Before last season, the 2007 Anaheim Ducks were the last team to beat out the San Jose Sharks for the Pacific Division title
In a normal season, there would be a four-week training camp and several exhibition games by the time the season started to help with a Pacific Division preview. In 2013, there was one week and no games, respectively.
Thus, at the outset of the season, teams and analysts get to give more respect to established players and teams. It also forces one to put more credence in early results.
The Pacific Division has played a collective 26 games, fewer than it would play in the preseason.
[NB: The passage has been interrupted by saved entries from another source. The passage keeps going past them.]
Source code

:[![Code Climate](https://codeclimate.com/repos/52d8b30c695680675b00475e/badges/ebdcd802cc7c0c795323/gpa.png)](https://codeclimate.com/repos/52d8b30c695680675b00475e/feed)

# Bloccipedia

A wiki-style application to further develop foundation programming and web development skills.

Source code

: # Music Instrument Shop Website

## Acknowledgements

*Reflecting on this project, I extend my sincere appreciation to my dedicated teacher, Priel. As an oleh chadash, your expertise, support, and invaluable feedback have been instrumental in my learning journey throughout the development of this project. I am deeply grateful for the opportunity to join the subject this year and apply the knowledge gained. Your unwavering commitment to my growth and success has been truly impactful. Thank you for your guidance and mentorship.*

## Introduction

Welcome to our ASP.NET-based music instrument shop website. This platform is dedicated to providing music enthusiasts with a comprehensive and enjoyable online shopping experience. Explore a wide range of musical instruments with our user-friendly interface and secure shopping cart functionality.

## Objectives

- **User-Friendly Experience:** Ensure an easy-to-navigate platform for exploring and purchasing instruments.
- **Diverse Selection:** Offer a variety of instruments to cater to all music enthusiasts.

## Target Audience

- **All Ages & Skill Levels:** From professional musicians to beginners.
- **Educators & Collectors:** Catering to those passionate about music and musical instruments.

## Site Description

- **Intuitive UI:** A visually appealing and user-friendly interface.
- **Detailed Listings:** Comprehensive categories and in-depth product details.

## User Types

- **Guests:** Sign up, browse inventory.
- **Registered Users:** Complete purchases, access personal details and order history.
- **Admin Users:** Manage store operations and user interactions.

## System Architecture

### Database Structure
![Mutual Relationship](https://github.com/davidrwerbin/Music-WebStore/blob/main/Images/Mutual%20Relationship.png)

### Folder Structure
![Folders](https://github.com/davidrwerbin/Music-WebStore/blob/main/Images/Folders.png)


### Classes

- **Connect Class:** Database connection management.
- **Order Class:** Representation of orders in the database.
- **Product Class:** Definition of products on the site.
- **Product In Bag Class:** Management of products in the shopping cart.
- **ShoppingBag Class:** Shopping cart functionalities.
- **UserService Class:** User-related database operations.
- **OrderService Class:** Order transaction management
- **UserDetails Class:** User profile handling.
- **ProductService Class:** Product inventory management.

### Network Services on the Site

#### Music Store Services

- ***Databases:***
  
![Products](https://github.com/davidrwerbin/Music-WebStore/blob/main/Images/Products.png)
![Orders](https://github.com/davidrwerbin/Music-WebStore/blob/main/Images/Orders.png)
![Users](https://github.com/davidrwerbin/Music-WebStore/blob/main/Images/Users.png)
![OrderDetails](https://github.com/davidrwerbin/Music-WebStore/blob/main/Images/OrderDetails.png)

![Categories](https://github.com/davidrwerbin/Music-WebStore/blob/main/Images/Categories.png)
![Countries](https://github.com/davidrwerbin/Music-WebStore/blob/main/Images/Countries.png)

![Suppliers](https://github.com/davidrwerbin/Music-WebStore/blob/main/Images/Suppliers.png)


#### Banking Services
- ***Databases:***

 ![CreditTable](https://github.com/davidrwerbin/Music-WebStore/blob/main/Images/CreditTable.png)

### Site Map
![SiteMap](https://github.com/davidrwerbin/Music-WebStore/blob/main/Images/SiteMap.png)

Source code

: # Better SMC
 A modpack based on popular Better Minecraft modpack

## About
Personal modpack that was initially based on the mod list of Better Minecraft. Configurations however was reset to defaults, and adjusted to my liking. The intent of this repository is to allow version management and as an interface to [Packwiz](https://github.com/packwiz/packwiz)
Normally, that would represent 6.3 percent of the schedule. Thanks to the lockout, it is 10.8 percent this year.
Previews cannot wait until teams find their identity because teams cannot wait until they find their it. The Phoenix Coyotes and Los Angeles Kings will not be able to wait four months to find their games and still make the playoffs, because the season will be over.
So who is in, and who is out? Teams are previewed in order of their predicted finish...
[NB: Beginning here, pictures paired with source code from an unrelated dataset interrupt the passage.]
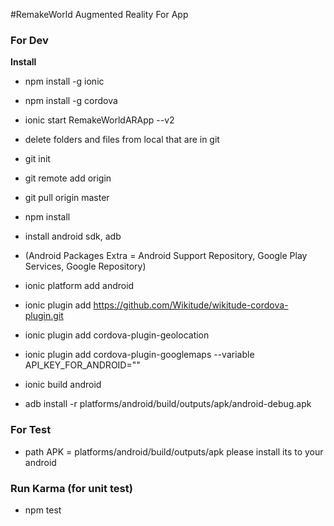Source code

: #RemakeWorld Augmented Reality For App

### For Dev

**Install**

* npm install -g ionic

* npm install -g cordova 

* ionic start RemakeWorldARApp --v2 

* delete folders and files from local that are in git

* git init

* git remote add origin <url>

* git pull origin master

* npm install

* install android sdk, adb

* (Android Packages Extra = Android Support Repository, Google Play Services, Google Repository)

* ionic platform add android

* ionic plugin add https://github.com/Wikitude/wikitude-cordova-plugin.git
 
* ionic plugin add cordova-plugin-geolocation

* ionic plugin add cordova-plugin-googlemaps --variable API_KEY_FOR_ANDROID="<KEY>"

* ionic build android

* adb install -r platforms/android/build/outputs/apk/android-debug.apk

### For Test

* path APK = platforms/android/build/outputs/apk please install its to your android

### Run Karma (for unit test)

* npm test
The San Jose Sharks absolutely owned the NHL Pacific Division until last year.
The Phoenix Coyotes took the title thanks to a 1-4-1 record against their rival. The Los Angeles Kings became the second legitimate Stanley Cup winner from the Pacific. The Anaheim Ducks had the first, won five of six head-to-head last season and beat the Sharks in the 2009 Stanley Cup playoffs.
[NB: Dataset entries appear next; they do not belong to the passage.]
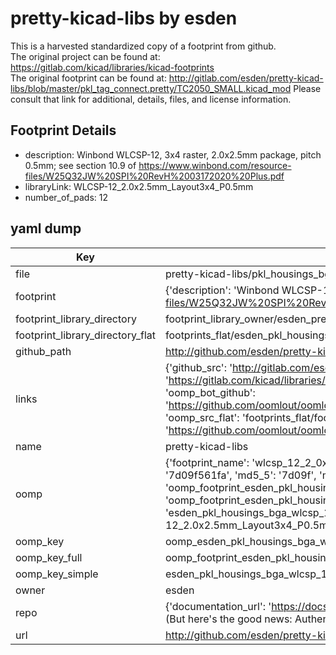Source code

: # pretty-kicad-libs by esden  
This is a harvested standardized copy of a footprint from github.  
The original project can be found at:  
https://gitlab.com/kicad/libraries/kicad-footprints  
The original footprint can be found at:
http://gitlab.com/esden/pretty-kicad-libs/blob/master/pkl_tag_connect.pretty/TC2050_SMALL.kicad_mod
Please consult that link for additional, details, files, and license information.  
## Footprint Details
* description: Winbond WLCSP-12, 3x4 raster, 2.0x2.5mm package, pitch 0.5mm; see section 10.9 of https://www.winbond.com/resource-files/W25Q32JW%20SPI%20RevH%2003172020%20Plus.pdf  
* libraryLink: WLCSP-12_2.0x2.5mm_Layout3x4_P0.5mm  
* number_of_pads: 12  
## yaml dump  
| Key | Value |  
| --- | --- |  
| file | pretty-kicad-libs/pkl_housings_bga.pretty/WLCSP-12_2.0x2.5mm_Layout3x4_P0.5mm.kicad_mod |  
| footprint | {'description': 'Winbond WLCSP-12, 3x4 raster, 2.0x2.5mm package, pitch 0.5mm; see section 10.9 of https://www.winbond.com/resource-files/W25Q32JW%20SPI%20RevH%2003172020%20Plus.pdf', 'libraryLink': 'WLCSP-12_2.0x2.5mm_Layout3x4_P0.5mm', 'number_of_pads': 12} |  
| footprint_library_directory | footprint_library_owner/esden_pretty-kicad-libs |  
| footprint_library_directory_flat | footprints_flat/esden_pkl_housings_bga_wlcsp_12_2_0x2_5mm_layout3x4_p0_5mm/working |  
| github_path | http://github.com/esden/pretty-kicad-libs/blob/master/pkl_housings_bga.pretty/WLCSP-12_2.0x2.5mm_Layout3x4_P0.5mm.kicad_mod |  
| links | {'github_src': 'http://gitlab.com/esden/pretty-kicad-libs/blob/master/pkl_tag_connect.pretty/TC2050_SMALL.kicad_mod', 'github_src_repo': 'https://gitlab.com/kicad/libraries/kicad-footprints', 'oomp_bot': 'footprints/esden_pkl_housings_bga_wlcsp_12_2_0x2_5mm_layout3x4_p0_5mm/working', 'oomp_bot_github': 'https://github.com/oomlout/oomlout_oomp_footprint_bot/tree/main/footprints/esden_pkl_housings_bga_wlcsp_12_2_0x2_5mm_layout3x4_p0_5mm/working', 'oomp_src_flat': 'footprints_flat/footprints_flat/esden_pkl_housings_bga_wlcsp_12_2_0x2_5mm_layout3x4_p0_5mm/working', 'oomp_src_flat_github': 'https://github.com/oomlout/oomlout_oomp_footprint_src/tree/main/footprints_flat/esden_pkl_housings_bga_wlcsp_12_2_0x2_5mm_layout3x4_p0_5mm/working'} |  
| name | pretty-kicad-libs |  
| oomp | {'footprint_name': 'wlcsp_12_2_0x2_5mm_layout3x4_p0_5mm', 'library_name': 'pkl_housings_bga', 'md5': '7d09f561facf3522d31101b3b1378196', 'md5_10': '7d09f561fa', 'md5_5': '7d09f', 'md5_6': '7d09f5', 'oomp_key': 'oomp_esden_pkl_housings_bga_wlcsp_12_2_0x2_5mm_layout3x4_p0_5mm', 'oomp_key_extra': 'oomp_footprint_esden_pkl_housings_bga_wlcsp_12_2_0x2_5mm_layout3x4_p0_5mm', 'oomp_key_full': 'oomp_footprint_esden_pkl_housings_bga_wlcsp_12_2_0x2_5mm_layout3x4_p0_5mm_7d09f5', 'oomp_key_simple': 'esden_pkl_housings_bga_wlcsp_12_2_0x2_5mm_layout3x4_p0_5mm', 'original_filename': 'pretty-kicad-libs/pkl_housings_bga.pretty/WLCSP-12_2.0x2.5mm_Layout3x4_P0.5mm.kicad_mod', 'owner_name': 'esden'} |  
| oomp_key | oomp_esden_pkl_housings_bga_wlcsp_12_2_0x2_5mm_layout3x4_p0_5mm |  
| oomp_key_full | oomp_footprint_esden_pkl_housings_bga_wlcsp_12_2_0x2_5mm_layout3x4_p0_5mm |  
| oomp_key_simple | esden_pkl_housings_bga_wlcsp_12_2_0x2_5mm_layout3x4_p0_5mm |  
| owner | esden |  
| repo | {'documentation_url': 'https://docs.github.com/rest/overview/resources-in-the-rest-api#rate-limiting', 'message': "API rate limit exceeded for 84.66.173.59. (But here's the good news: Authenticated requests get a higher rate limit. Check out the documentation for more details.)"} |  
| url | http://github.com/esden/pretty-kicad-libs |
But the Sharks were coming off four division titles in a row last season and have eight straight playoff appearances. They beat the Kings in the first round in 2011, and when they needed to win both games of a home-and-home series with the eventual 2012 champions to end the season, they got it done.
Now this team has started out white-hot in a shortened season. That will be enough to propel it to the top spot again.
The Los Angeles Kings won Lord Stanley's Cup last season and returned almost the exact same roster this season.
The Kings have a great blue line anchored by Norris Trophy candidate Drew Doughty. They also have fantastic two-way forwards like Dustin Brown, Mike Richards and Anze Kopitar.
Most importantly, they have Jonathan Quick in net. A mediocre start (2-2-1, 2.75 goals against and .905 save pct) should not give anyone reason to think last year's stellar spring was more streak than skill.
However, there are things working against the Kings.
In addition to the "Stanley Cup hangover," which may be a factor in their slow start, they were wildly inconsistent last season. They first tried to remedy that with a coaching change, then with a big trade.
They still barely made the playoffs, only securing their spot with about 50 hours left in the 2011-12 NHL season. There is not time for such lulls and course changes this season.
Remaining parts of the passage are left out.